> **Task details**: Read the records below and report each line in which "subsection" occurs.

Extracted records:

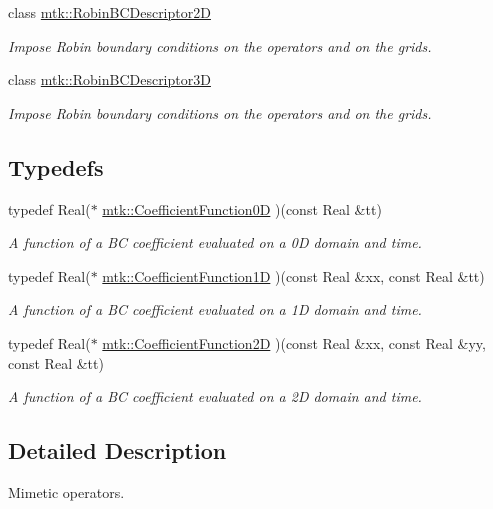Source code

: \begin{DoxyCompactItemize}
class \hyperlink{classmtk_1_1RobinBCDescriptor2D}{mtk\+::\+Robin\+B\+C\+Descriptor2\+D}
\begin{DoxyCompactList}\small\item\em Impose Robin boundary conditions on the operators and on the grids. \end{DoxyCompactList}\item 
class \hyperlink{classmtk_1_1RobinBCDescriptor3D}{mtk\+::\+Robin\+B\+C\+Descriptor3\+D}
\begin{DoxyCompactList}\small\item\em Impose Robin boundary conditions on the operators and on the grids. \end{DoxyCompactList}\end{DoxyCompactItemize}
\subsection*{Typedefs}
\begin{DoxyCompactItemize}
\item 
typedef Real($\ast$ \hyperlink{group__c07-mim__ops_ga04276745b4d511f0f3c636d6e0df7c2d}{mtk\+::\+Coefficient\+Function0\+D} )(const Real \&tt)
\begin{DoxyCompactList}\small\item\em A function of a B\+C coefficient evaluated on a 0\+D domain and time. \end{DoxyCompactList}\item 
typedef Real($\ast$ \hyperlink{group__c07-mim__ops_gaa79593eeb6676d6011db339e01983909}{mtk\+::\+Coefficient\+Function1\+D} )(const Real \&xx, const Real \&tt)
\begin{DoxyCompactList}\small\item\em A function of a B\+C coefficient evaluated on a 1\+D domain and time. \end{DoxyCompactList}\item 
typedef Real($\ast$ \hyperlink{group__c07-mim__ops_ga0ff293d1fd754006d64a3588971dc5c4}{mtk\+::\+Coefficient\+Function2\+D} )(const Real \&xx, const Real \&yy, const Real \&tt)
\begin{DoxyCompactList}\small\item\em A function of a B\+C coefficient evaluated on a 2\+D domain and time. \end{DoxyCompactList}\end{DoxyCompactItemize}


\subsection{Detailed Description}
Mimetic operators.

> **Result of the task**:
\subsection*{Typedefs}
\subsection{Detailed Description}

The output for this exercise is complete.